According to a report by Edelweiss, Indian REITs offer an average yield of 7-8% compared to 5-6% for residential properties, and 2-3% for government securities. Moreover, as REITs are required to distribute at least 90% of their income to investors as dividends, investors can receive a regular stream of income.

How is REIT income taxed in India? ›

TDS is also deductible u/s 194 LBA at 10%. LTCG on the sale of listed REIT units on which STT is paid, if held for more than 36 months, are taxed at 10% u/s 112A above ₹1 lakh, and STCG on the sale of REIT units, if held for up to 36 months, are taxed at 15% u/s 11A.

Which is the best real estate mutual fund in India? ›

AT A GLANCE: Real Estate Mutual Funds in India
Fund NamePerformanceCAGR (2020-2025) [Crisil]
HDFC Real Estate FundSolid Track Record11%
Kotak Real Estate FundConsistent High Returns11%
SBI Real Estate FundGood Performance11%
ICICI Pru Real Estate FundHigh Returns11%

Why are REITs not performing well in India? ›

There are a few factors contributing to the decline in Indian REITs. The rising interest rates are one reason. The cost of borrowing money rises as interest rates rise, making it more difficult for REITs to finance their operations. REITs' share prices may fall as a result of this, which may result in lower income.

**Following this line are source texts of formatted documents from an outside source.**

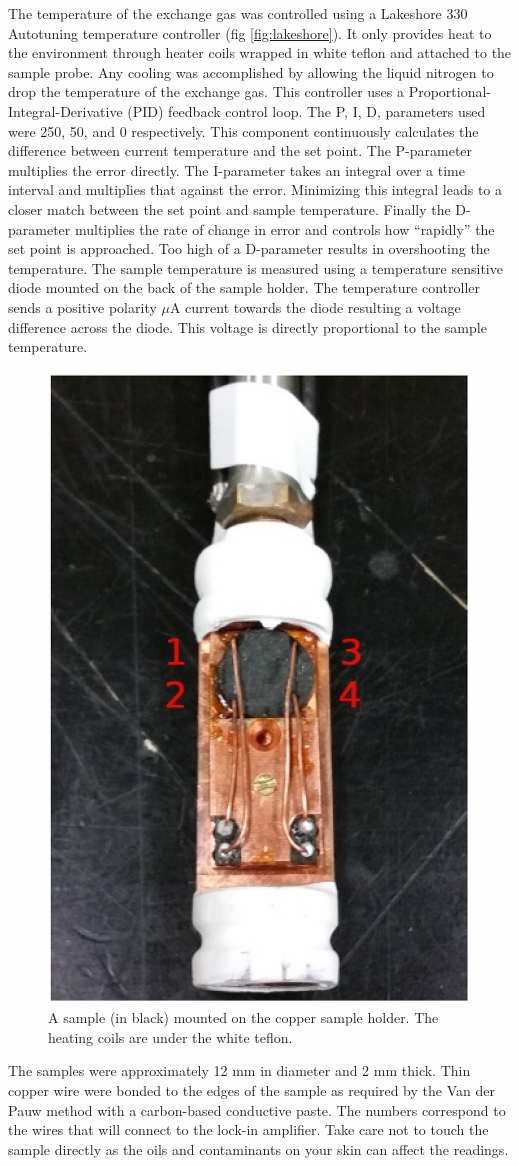 \documentclass[
reprint,
amsmath,amssymb,
aps,
tikz,
border=5pt
]{revtex4-1}
\begin{document}
    
    The temperature of the exchange gas was controlled using a Lakeshore 330 Autotuning temperature controller (fig \ref{fig:lakeshore}). It only provides heat to the environment through heater coils wrapped in white teflon and attached to the sample probe. Any cooling was accomplished by allowing the liquid nitrogen to drop the temperature of the exchange gas. This controller uses a Proportional-Integral-Derivative (PID) feedback control loop. The P, I, D, parameters used were 250, 50, and 0 respectively. This component continuously  calculates the difference between current temperature and the set point. The P-parameter multiplies the error directly. The I-parameter takes an integral over a time interval and multiplies that against the error. Minimizing this integral leads to a closer match between the set point and sample temperature. Finally the D-parameter multiplies the rate of change in error and controls how ``rapidly'' the set point is approached. Too high of a D-parameter results in overshooting the temperature. The sample temperature is measured using a temperature sensitive diode mounted on the back of the sample holder. The temperature controller sends a positive polarity $\mu$A current towards the diode resulting a voltage difference across the diode. This voltage is directly proportional to the sample temperature. 
    
    \begin{figure}[t]
      \includegraphics[width=0.25 \textwidth]{figures/sampleHolder.png}
      \caption{A sample (in black) mounted on the copper sample holder. The heating coils are under the white teflon.}
      \label{fig:sample}
    \end{figure}


    The samples were approximately 12 mm in diameter and 2 mm thick. Thin copper wire were bonded to the edges of the sample as required by the Van der Pauw method with a carbon-based conductive paste. The numbers correspond to the wires that will connect to the lock-in amplifier. Take care not to touch the sample directly as the oils and contaminants on your skin can affect the readings. 
\end{document}
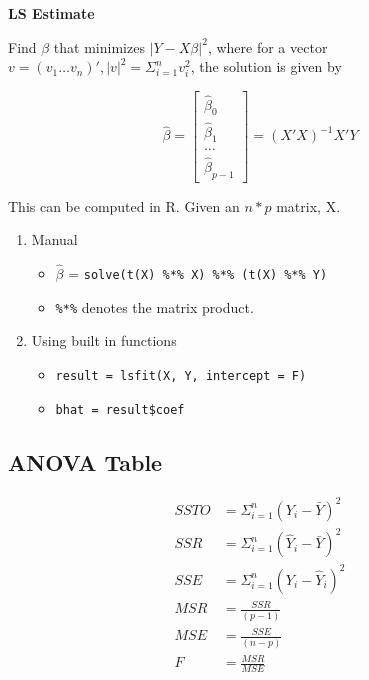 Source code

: \documentclass[10pt]{article}
\begin{document}
\begin{multicols}{3}
    \textbf{LS Estimate}

    Find $\beta$ that minimizes $|Y - X \beta|^2$, where for a vector $v = (v_1 \dots v_n)', |v|^2 = \Sigma_{i = 1}^n v^2_i$, the solution is given by

    \begin{equation}\label{LS multiple linear regression}
        \hat\beta = \left[\begin{matrix}
                \hat\beta_0 \\ \hat\beta_1 \\ \dots \\ \hat\beta_{p - 1}
            \end{matrix}\right]
        = (X'X)^{-1} X'Y
    \end{equation}

    This can be computed in R. Given an $n * p$ matrix, X.

    \begin{enumerate}
        \item Manual
              \begin{itemize}
                  \item $\hat\beta$ = \verb|solve(t(X) %*% X) %*% (t(X) %*% Y)|
                  \item \verb|%*%| denotes the matrix product.
              \end{itemize}
        \item Using built in functions
              \begin{itemize}
                  \item \verb|result = lsfit(X, Y, intercept = F)|
                  \item \verb|bhat = result$coef|
              \end{itemize}
    \end{enumerate}

    \subsection{ANOVA Table}

    \begin{align} \label{Sum Squares MLR}
        SSTO & = \Sigma^n_{i = 1} (Y_i - \bar Y)^2      \\
        SSR  & = \Sigma^n_{i = 1} (\hat Y_i - \bar Y)^2 \\
        SSE  & = \Sigma^n_{i = 1} (Y_i - \hat Y_i)^2    \\
        MSR  & = \frac{SSR}{(p - 1)}                    \\
        MSE  & = \frac{SSE}{(n - p)}                    \\
        F    & = \frac{MSR}{MSE}
    \end{align}


\end{multicols}
\end{document}
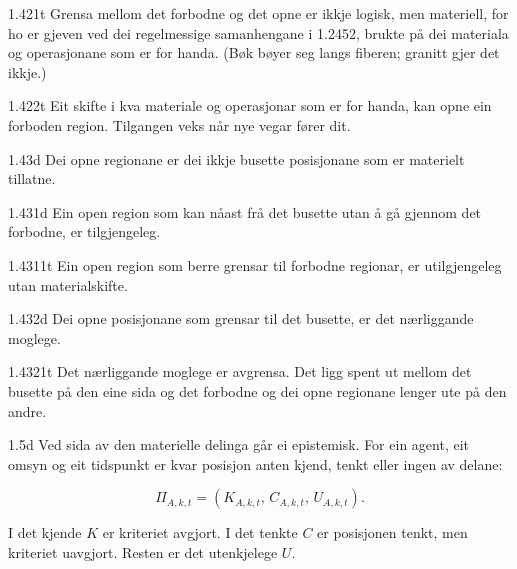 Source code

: \begin{formproposition}{1.421}{t}
Grensa mellom det forbodne og det opne er ikkje logisk, men materiell, for ho er gjeven ved dei regelmessige samanhengane i 1.2452, brukte på dei materiala og operasjonane som er for handa. (Bøk bøyer seg langs fiberen; granitt gjer det ikkje.)
\end{formproposition}

\begin{formproposition}{1.422}{t}
Eit skifte i kva materiale og operasjonar som er for handa, kan opne ein forboden region. Tilgangen veks når nye vegar fører dit.
\end{formproposition}

\begin{formproposition}{1.43}{d}
Dei opne regionane er dei ikkje busette posisjonane som er materielt tillatne.
\end{formproposition}

\begin{formproposition}{1.431}{d}
Ein open region som kan nåast frå det busette utan å gå gjennom det forbodne, er tilgjengeleg.
\end{formproposition}

\begin{formproposition}{1.4311}{t}
Ein open region som berre grensar til forbodne regionar, er utilgjengeleg utan materialskifte.
\end{formproposition}

\begin{formproposition}{1.432}{d}
Dei opne posisjonane som grensar til det busette, er det nærliggande moglege.
\end{formproposition}

\begin{formproposition}{1.4321}{t}
Det nærliggande moglege er avgrensa. Det ligg spent ut mellom det busette på den eine sida og det forbodne og dei opne regionane lenger ute på den andre.
\end{formproposition}

\begin{formproposition}{1.5}{d}
Ved sida av den materielle delinga går ei epistemisk. For ein agent, eit omsyn og eit tidspunkt er kvar posisjon anten kjend, tenkt eller ingen av delane:

\[
\Pi_{A,k,t}=(K_{A,k,t},\,C_{A,k,t},\,U_{A,k,t}).
\]

I det kjende \(K\) er kriteriet avgjort. I det tenkte \(C\) er posisjonen tenkt, men kriteriet uavgjort. Resten er det utenkjelege \(U\).
\end{formproposition}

Why are REITs in India falling? ›

There are a number of reasons why all Indian REITs (Real estate investment trusts) unit prices have been falling for the last one year. These include: Rising interest rates: Higher interest rates make it more expensive for REITs to borrow money, which can reduce their profitability.

Are REITs tax free India? ›

Sale of REITs

Capital gains made on sale of Indian REITs is subject to STCG tax if held for less than one year at the rate of 15%. Investments held over one year are subject to LTCG tax at the rate of 20% in excess of Rs. 1 lakh.